Thoughts on Forgiveness
Paris is one of those magical cities. No matter what time of year one visits, the city has a way of capturing a person’s imagination. I don’t quite remember how many times I have been to Paris. Growing up in neighboring Belgium it made for an easy trip. Surprisingly, there was one monument never visited until my last trip there: the Mémorial des Martyrs de la Déportation, the memorial to those deported from France during World War II.
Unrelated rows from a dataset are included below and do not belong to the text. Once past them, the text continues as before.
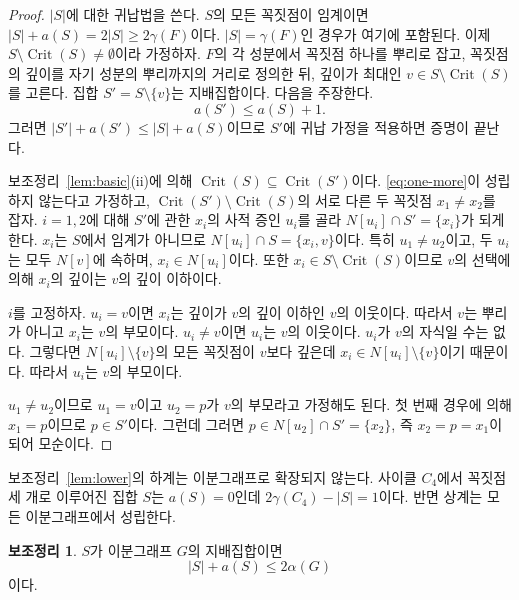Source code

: \documentclass[11pt,a4paper]{article}
\theoremstyle{definition}
\newtheorem{lemma}[theorem]{보조정리}
\newcommand{\Crit}{\operatorname{Crit}}
\begin{document}
\begin{proof}
$|S|$에 대한 귀납법을 쓴다. $S$의 모든 꼭짓점이 임계이면
$|S|+a(S)=2|S|\ge2\gamma(F)$이다. $|S|=\gamma(F)$인 경우가 여기에 포함된다. 이제
$S\setminus\Crit(S)\ne\emptyset$이라 가정하자. $F$의 각 성분에서 꼭짓점 하나를 뿌리로
잡고, 꼭짓점의 깊이를 자기 성분의 뿌리까지의 거리로 정의한 뒤, 깊이가 최대인
$v\in S\setminus\Crit(S)$를 고른다. 집합 $S'=S\setminus\{v\}$는 지배집합이다. 다음을
주장한다.
\begin{equation}\label{eq:one-more}
  a(S')\le a(S)+1 .
\end{equation}
그러면 $|S'|+a(S')\le|S|+a(S)$이므로 $S'$에 귀납 가정을 적용하면 증명이 끝난다.

보조정리~\ref{lem:basic}(ii)에 의해 $\Crit(S)\subseteq\Crit(S')$이다.
\eqref{eq:one-more}이 성립하지 않는다고 가정하고, $\Crit(S')\setminus\Crit(S)$의 서로
다른 두 꼭짓점 $x_1\ne x_2$를 잡자. $i=1,2$에 대해 $S'$에 관한 $x_i$의 사적 증인
$u_i$를 골라 $N[u_i]\cap S'=\{x_i\}$가 되게 한다. $x_i$는 $S$에서 임계가 아니므로
$N[u_i]\cap S=\{x_i,v\}$이다. 특히 $u_1\ne u_2$이고, 두 $u_i$는 모두 $N[v]$에 속하며,
$x_i\in N[u_i]$이다. 또한 $x_i\in S\setminus\Crit(S)$이므로 $v$의 선택에 의해 $x_i$의
깊이는 $v$의 깊이 이하이다.

$i$를 고정하자. $u_i=v$이면 $x_i$는 깊이가 $v$의 깊이 이하인 $v$의 이웃이다. 따라서
$v$는 뿌리가 아니고 $x_i$는 $v$의 부모이다. $u_i\ne v$이면 $u_i$는 $v$의 이웃이다.
$u_i$가 $v$의 자식일 수는 없다. 그렇다면 $N[u_i]\setminus\{v\}$의 모든 꼭짓점이
$v$보다 깊은데 $x_i\in N[u_i]\setminus\{v\}$이기 때문이다. 따라서 $u_i$는 $v$의
부모이다.

$u_1\ne u_2$이므로 $u_1=v$이고 $u_2=p$가 $v$의 부모라고 가정해도 된다. 첫 번째 경우에
의해 $x_1=p$이므로 $p\in S'$이다. 그런데 그러면 $p\in N[u_2]\cap S'=\{x_2\}$, 즉
$x_2=p=x_1$이 되어 모순이다.
\end{proof}

보조정리~\ref{lem:lower}의 하계는 이분그래프로 확장되지 않는다. 사이클 $C_4$에서
꼭짓점 세 개로 이루어진 집합 $S$는 $a(S)=0$인데 $2\gamma(C_4)-|S|=1$이다. 반면 상계는
모든 이분그래프에서 성립한다.

\begin{lemma}\label{lem:upper}
$S$가 이분그래프 $G$의 지배집합이면
\[
  |S|+a(S)\le 2\alpha(G)
\]
이다.
\end{lemma}
\end{document}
My grandfather and the other men working in my grandmother’s shoe factory were deported to Nazi camps because she refused to make shoes for the Nazi army. The family home was occupied and my grandmother and great-grandmother were made to work for Nazi officers. When my grandmother died, I inherited her papers including the moving letters my grandfather sent from the camp as well as letters from one of the officers who had occupied my grandmother’s house. The latter include descriptions of the devastation of his village; about the death of his two sons; and about the horrors of the war. Most striking was his plea for forgiveness.
Until I read these letters I had been unable to visit any death camps or memorials for those who died in the Second World War. After getting a glimpse of the power of forgiveness that was revealed to me through these letters, I was moved to learning and visiting. Thus I went to the Mémorial des Martyrs de la Déportation. It was an amazing experience.
At the edge of one of the islands in the river Seine a narrow and steep stairway leads down to the memorial courtyard. A low-level fenced-in window is the only place that allows a glimpse of the outside. A severe sculpture representing imprisonment and torture hangs in front of this window. On the opposite side, a narrow door guarded by two oppressive columns barely allows entrance into the memorial itself.
The main installation, on the far end of the foyer, is a long narrow corridor lined with 200,000 quartz crystals, one for each man, woman, child deported from France by during the Second World War. A rod-iron gate prevents entrance. An eternal flame burns at the very end of the corridor.
This extraordinary building captures those who enter it from the very first moment, guiding them down the narrow steps, through the courtyard, into the foyer, to the wall of remembrance and the eternal flame. This journey takes each person through the reality of the suffering of these particular people and all human suffering, to the light of hope for humanity which too often seems untenable and almost absurd.
My walk back to the hotel took me past Notre Dame Cathedral. I could not but enter and light a candle for all those who are suffering at the hand of other people. I stayed for Vespers and prayed “Thy Kingdom Come” with more fervor than ever before.